Australian motorists are reluctant to pay directly for their use of roads, and it is easier for governments to have us sit in traffic rather than argue for sound transport policy. The power of habit is thus a political stonewall to introducing a system of road pricing that reflects motorists’ actual use of roads.
The advent of electric vehicles (EVs) presented an opportunity to introduce a road use charge that would change old habits. Charging EV drivers a road use charge would enable a seamless transition to replace the fuel excise. Once we were all driving EVs, a road use charge would be the new norm.
Roads aren’t free, we just don’t notice how we pay for our use of the roads. Unless you drive an EV, you currently pay 48.8 cents per litre at the bowser.
EV drivers do not pay fuel excise.
To address this problem, Victoria, South Australia, and New South Wales attempted to introduce a 2.5 cents per kilometre charge which is still less than the excise that most of us pay at the bowser. But last week’s decision by the High Court has thwarted the states’ attempt to introduce an EV road use charge.

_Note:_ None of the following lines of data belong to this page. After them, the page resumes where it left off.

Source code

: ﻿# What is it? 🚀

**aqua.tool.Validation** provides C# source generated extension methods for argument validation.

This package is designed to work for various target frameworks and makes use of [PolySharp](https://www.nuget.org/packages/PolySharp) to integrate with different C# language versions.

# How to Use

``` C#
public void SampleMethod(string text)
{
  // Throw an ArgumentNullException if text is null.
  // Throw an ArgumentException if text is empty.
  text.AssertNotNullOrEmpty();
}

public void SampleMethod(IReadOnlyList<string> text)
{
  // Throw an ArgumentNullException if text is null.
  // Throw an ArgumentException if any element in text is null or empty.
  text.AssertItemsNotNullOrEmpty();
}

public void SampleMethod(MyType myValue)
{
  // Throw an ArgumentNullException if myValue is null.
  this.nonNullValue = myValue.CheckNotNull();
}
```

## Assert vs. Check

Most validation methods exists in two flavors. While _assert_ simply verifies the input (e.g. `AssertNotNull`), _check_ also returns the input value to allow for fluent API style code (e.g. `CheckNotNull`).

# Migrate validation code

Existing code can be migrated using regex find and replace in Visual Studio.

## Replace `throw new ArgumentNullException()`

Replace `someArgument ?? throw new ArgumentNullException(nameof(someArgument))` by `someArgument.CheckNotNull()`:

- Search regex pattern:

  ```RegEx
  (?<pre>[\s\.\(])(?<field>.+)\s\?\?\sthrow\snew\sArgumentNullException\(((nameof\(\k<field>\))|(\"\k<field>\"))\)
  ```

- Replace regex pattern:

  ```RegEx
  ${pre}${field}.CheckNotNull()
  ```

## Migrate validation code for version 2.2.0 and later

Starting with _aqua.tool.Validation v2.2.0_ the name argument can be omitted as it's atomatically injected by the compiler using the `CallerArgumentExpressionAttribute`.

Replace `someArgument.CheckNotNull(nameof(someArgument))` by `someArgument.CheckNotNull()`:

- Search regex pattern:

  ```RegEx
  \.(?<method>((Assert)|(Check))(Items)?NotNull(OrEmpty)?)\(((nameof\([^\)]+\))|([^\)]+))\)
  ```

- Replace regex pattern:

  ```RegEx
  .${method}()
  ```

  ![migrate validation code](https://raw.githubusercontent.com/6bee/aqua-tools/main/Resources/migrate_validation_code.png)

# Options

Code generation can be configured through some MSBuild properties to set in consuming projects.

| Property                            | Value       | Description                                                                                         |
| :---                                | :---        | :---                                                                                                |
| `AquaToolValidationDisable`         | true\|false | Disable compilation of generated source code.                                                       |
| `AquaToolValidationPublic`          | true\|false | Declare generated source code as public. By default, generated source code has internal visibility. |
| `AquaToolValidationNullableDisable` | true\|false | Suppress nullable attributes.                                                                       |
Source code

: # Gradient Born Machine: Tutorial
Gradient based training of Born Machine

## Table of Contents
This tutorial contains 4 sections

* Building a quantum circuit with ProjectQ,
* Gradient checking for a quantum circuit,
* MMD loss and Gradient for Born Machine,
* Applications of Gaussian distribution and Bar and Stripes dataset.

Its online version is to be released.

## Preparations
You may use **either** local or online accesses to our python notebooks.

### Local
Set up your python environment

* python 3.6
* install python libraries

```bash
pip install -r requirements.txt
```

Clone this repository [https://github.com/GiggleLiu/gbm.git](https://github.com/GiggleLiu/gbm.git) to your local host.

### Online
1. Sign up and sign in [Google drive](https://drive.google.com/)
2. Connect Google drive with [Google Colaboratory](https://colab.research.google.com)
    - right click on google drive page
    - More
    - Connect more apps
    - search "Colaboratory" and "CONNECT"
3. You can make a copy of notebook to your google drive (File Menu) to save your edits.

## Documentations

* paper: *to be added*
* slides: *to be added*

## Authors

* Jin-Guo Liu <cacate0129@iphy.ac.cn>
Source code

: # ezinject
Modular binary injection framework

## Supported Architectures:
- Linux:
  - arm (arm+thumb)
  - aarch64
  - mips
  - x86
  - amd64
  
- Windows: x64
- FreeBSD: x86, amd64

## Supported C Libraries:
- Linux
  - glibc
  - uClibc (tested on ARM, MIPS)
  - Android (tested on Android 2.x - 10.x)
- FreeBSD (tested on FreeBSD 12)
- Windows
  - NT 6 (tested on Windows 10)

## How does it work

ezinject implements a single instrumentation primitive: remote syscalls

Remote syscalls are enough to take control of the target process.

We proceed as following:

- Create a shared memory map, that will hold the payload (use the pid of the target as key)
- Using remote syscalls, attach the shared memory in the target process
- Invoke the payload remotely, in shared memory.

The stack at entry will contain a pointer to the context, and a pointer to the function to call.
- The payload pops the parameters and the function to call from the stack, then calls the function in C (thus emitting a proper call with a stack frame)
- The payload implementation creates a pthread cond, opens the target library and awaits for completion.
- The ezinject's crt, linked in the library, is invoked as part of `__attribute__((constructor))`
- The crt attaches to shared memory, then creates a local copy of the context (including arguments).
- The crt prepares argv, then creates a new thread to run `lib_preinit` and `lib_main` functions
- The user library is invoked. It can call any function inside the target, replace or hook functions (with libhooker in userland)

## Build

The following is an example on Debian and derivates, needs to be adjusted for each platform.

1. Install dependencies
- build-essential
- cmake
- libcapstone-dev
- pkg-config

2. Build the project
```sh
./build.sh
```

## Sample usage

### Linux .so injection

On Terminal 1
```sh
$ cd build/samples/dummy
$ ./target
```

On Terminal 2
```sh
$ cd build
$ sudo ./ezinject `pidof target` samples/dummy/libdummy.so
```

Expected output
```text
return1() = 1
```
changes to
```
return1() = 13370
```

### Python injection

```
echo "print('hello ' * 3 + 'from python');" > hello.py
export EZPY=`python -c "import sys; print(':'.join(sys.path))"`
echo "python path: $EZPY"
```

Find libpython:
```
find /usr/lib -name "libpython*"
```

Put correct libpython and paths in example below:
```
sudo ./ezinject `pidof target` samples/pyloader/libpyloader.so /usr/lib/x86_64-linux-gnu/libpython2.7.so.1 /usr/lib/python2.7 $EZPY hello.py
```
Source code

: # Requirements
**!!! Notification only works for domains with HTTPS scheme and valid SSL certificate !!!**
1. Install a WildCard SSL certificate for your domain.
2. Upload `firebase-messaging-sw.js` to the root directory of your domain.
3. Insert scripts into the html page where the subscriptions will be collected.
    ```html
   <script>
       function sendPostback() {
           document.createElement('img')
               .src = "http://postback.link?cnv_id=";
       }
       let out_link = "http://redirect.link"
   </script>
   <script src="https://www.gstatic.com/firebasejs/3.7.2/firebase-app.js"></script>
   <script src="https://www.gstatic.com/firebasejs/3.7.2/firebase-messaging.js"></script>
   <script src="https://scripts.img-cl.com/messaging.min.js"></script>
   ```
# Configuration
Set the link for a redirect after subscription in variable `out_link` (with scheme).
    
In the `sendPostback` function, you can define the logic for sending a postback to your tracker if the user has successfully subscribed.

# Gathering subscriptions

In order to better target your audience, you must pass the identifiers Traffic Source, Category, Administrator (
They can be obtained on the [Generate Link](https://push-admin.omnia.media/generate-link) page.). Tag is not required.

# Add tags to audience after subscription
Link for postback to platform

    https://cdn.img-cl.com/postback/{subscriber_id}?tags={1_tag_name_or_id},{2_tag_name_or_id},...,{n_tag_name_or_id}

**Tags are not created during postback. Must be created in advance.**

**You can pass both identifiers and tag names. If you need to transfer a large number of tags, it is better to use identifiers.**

And inaction by the Albanese government to plug the leak in fuel excise revenues means that EV drivers are not paying their fair share.
Many motorists will recall that the federal fuel excise was cut by 50 per cent by the Morrison government to ease cost-of-living pressures in the post-lockdown period. This was directed at those less well-off and was smart politics at the time. But unlike GST, fuel excise is not quantified on receipts. This means many don’t realise they are paying fuel excise at around 22 per cent of the bowser price with fuel currently at around $2.20 per litre.
EV drivers, however, are getting a free ride. Some commentators think that the High Court’s decision is great because it will encourage the take-up of EVs, but only for those who can afford to buy an EV in the first place…
Those of us who cannot afford an EV (or need to travel further than an EV can manage) are subsidising rich people to drive their EVs. In a bizarre upending of ideology, the Green-Left are advocating a ‘trickle-down’ effect. Apparently, poor folk will aspire to own an EV when they see rich people driving around in their EVs while using the roads for free. Such Woke poseurs engage in ‘virtue-signalling’. But this comes at a cost and not to the poseurs.
If you own an older car and have a longer commute to work, you are paying more than your fair share in fuel excise. Although not based on a cents per kilometre method, it is a quasi-road use charge in that the further you drive on the roads, the more fuel excise you pay. The states’ EV road use charge was meant to make the use of our roads fair for all motorists. We would all pay our share.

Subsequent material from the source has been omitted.